While Europeans do a fair share of subsidizing themselves – like in renewable energy production and battery manufacture – they’ve bet on carbon pricing and tariffs to do the hard work in reducing net greenhouse gas emissions by at least 55% by 2030 – compared with 1990 levels – and hitting climate neutrality by 2050. The EU carbon trading system puts an upscaling price tag on carbon emissions by the ton.

Until recently this applied only to some industrial sectors, aviation, and energy generation; soon it will also include road transport, maritime transport, and buildings. The concept is that the climbing carbon prices – an upshot of fewer freely allotted “allowances” to emitters – will steer consumers away from fossil fuels and generate revenue to help industry make the shift. Experts say it’s the best way to go as the market-based system ensures that emission reductions take place where it is cheapest to do so. This is why most emission reductions until now have happened in the energy sector.

A necessary companion to carbon pricing is the Carbon Border Adjustment Mechanism that will, as of 2026, penalize trade goods entering the EU from countries that don’t price emissions. This should level the playing field and earn the bloc more revenue for its industries, disadvantaged by way of carbon pricing.

The two systems, the US and the EU’s, shoot for the same goal: fewer emissions. “The EU is dramatically increasing the cost of emissions,” explains Michael Mehling, Deputy Director of the Center for Energy and Environmental Policy Research. “The U.S. is doing the opposite: no meaningful cost on emissions, outside of a few states, but a program of fiscal and other subsidies that will lower the cost of means to abate emissions.”

Chris Stark, chief executive of the UK’s Climate Change Committee put it another way: “Rather than making the black stuff expensive, Biden said ‘Let’s make the green stuff really cheap’. That’s far more politically saleable.”

Although the EU has slashed its emissions by 32 percent between 1990 and 2020, carbon prices are thus far only responsible for a share of the drop: indeed emissions in those sectors covered by the ETS plummeted by 41 percent but other sectors, like road transportation, were unaffected.
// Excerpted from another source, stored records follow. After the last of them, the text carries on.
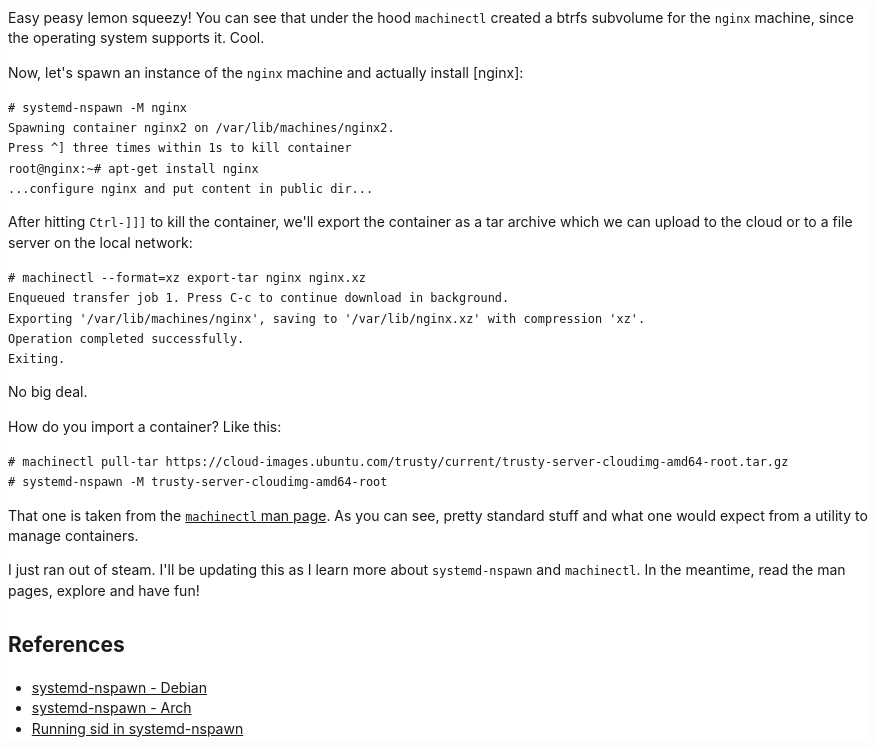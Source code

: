 Easy peasy lemon squeezy!  You can see that under the hood `machinectl` created a btrfs subvolume for the `nginx` machine, since the operating system supports it.  Cool.

Now, let's spawn an instance of the `nginx` machine and actually install [nginx]:

	# systemd-nspawn -M nginx
	Spawning container nginx2 on /var/lib/machines/nginx2.
	Press ^] three times within 1s to kill container
	root@nginx:~# apt-get install nginx
	...configure nginx and put content in public dir...

After hitting `Ctrl-]]]` to kill the container, we'll export the container as a tar archive which we can upload to the cloud or to a file server on the local network:

	# machinectl --format=xz export-tar nginx nginx.xz
	Enqueued transfer job 1. Press C-c to continue download in background.
	Exporting '/var/lib/machines/nginx', saving to '/var/lib/nginx.xz' with compression 'xz'.
	Operation completed successfully.
	Exiting.

No big deal.

How do you import a container?  Like this:

	# machinectl pull-tar https://cloud-images.ubuntu.com/trusty/current/trusty-server-cloudimg-amd64-root.tar.gz
	# systemd-nspawn -M trusty-server-cloudimg-amd64-root

That one is taken from the [`machinectl` man page].  As you can see, pretty standard stuff and what one would expect from a utility to manage containers.

I just ran out of steam.  I'll be updating this as I learn more about `systemd-nspawn` and `machinectl`.  In the meantime, read the man pages, explore and have fun!

## References

- [systemd-nspawn - Debian](https://wiki.debian.org/nspawn)
- [systemd-nspawn - Arch](https://wiki.archlinux.org/title/systemd-nspawn)
- [Running sid in systemd-nspawn](https://wiki.debian.org/Packaging/Pre-Requisites/nspawn)

[`On Running systemd-nspawn Containers`]: /2022/02/04/on-running-systemd-nspawn-containers/
[chroots]: http://man7.org/linux/man-pages/man2/chroot.2.html
[have written about them]: /2018/04/06/on-running-a-tor-onion-service-in-a-chroot/
[Unices]: https://www.thefreedictionary.com/Unices
[A Brief History]: https://en.wikipedia.org/wiki/Chroot#History
[Etruscans]: https://en.wikipedia.org/wiki/Etruscan_civilization
[Bell Labs]: https://en.wikipedia.org/wiki/Bell_Labs
[Version 7 Unix]: https://en.wikipedia.org/wiki/Version_7_Unix
[Bill Joy]: https://en.wikipedia.org/wiki/Bill_Joy
[vi]: https://en.wikipedia.org/wiki/Vi
[jails]: https://www.freebsd.org/doc/handbook/jails.html
[FreeBSD]: https://en.wikipedia.org/wiki/FreeBSD
[Sun Microsystems]: https://en.wikipedia.org/wiki/Sun_Microsystems
[Solaris Containers]: https://en.wikipedia.org/wiki/Solaris_Containers
[LXC]: https://en.wikipedia.org/wiki/LXC
[cgroups]: https://en.wikipedia.org/wiki/Cgroups
[namespaces]: https://en.wikipedia.org/wiki/Namespace
[systemd]: https://en.wikipedia.org/wiki/Systemd
[systemd-nspawn]: http://man7.org/linux/man-pages/man1/systemd-nspawn.1.html
[init system]: https://en.wikipedia.org/wiki/Init
[the Unix philosophy]: https://en.wikipedia.org/wiki/Unix_philosophy
[Linux containers]: https://linuxcontainers.org/
[`machinectl`]: http://manpages.org/machinectl
[`machinectl` man page]: http://manpages.org/machinectl
[btrfs]: https://en.wikipedia.org/wiki/Btrfs
[btrfs subvolume]: https://btrfs.wiki.kernel.org/index.php/Manpage/btrfs-subvolume
[/srv]: http://tldp.org/LDP/Linux-Filesystem-Hierarchy/html/Linux-Filesystem-Hierarchy.html#srv
[debootstrap]: https://linux.die.net/man/8/debootstrap
[pacstrap]: https://git.archlinux.org/arch-install-scripts.git/tree/pacstrap.in
[deb]: https://en.wikipedia.org/wiki/Deb_%28file_format%29
[in like Flynn]: https://en.wikipedia.org/wiki/In_like_Flynn
[read the man page]: /2018/02/20/on-learning/
[12345]: https://www.youtube.com/watch?v=a6iW-8xPw3k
Many experts agree, however that until recently, the complicated system has not logged particularly impressive results in light of its 18-year lifespan. Innovation and support policies have spurred technology breakthroughs in renewable energy, electric mobility, and battery storage that have contributed immensely to emissions’ reductions.

There were kinks in the pricing system from the start that shielded the big emitters – and to a degree still do today. But if in the future the price the per ton of carbon jumps – as it did between 2021 to 2022 from €53 to €80 – and the number of free emissions allowances fall further  – far too many were originally allotted to industry – experts say that coal plants don’t stand a chance of remaining on the market beyond 2030. Gas and oil’s exit would follow, almost certainly faster than will happen in the US. In late February, the EU ETS price passed the threshold of €100 per ton of CO2 for the first time since its creation in 2005.

Two-pronged approach

A key insight is that the carrot and the stick methods are not mutually exclusive: The former constitutes a more direct means of stimulating investment, the latter of slashing emissions. In response to the IRA and Chinese subsidies, EU chief Ursula von der Leyen’s proposal of a Green Deal Industrial Plan with public and private investments of hundreds of billions over a decade wouldn’t supplant the carbon pricing system but rather complement it. A first move, the Commission has proposed dramatically simplifying cumbersome regulations for “net-zero products” products in the EU to encourage public procurement, investment, and rollout. Tweaked single market regulations would enable tax breaks for green industries and allow more state aid to flow into clean tech.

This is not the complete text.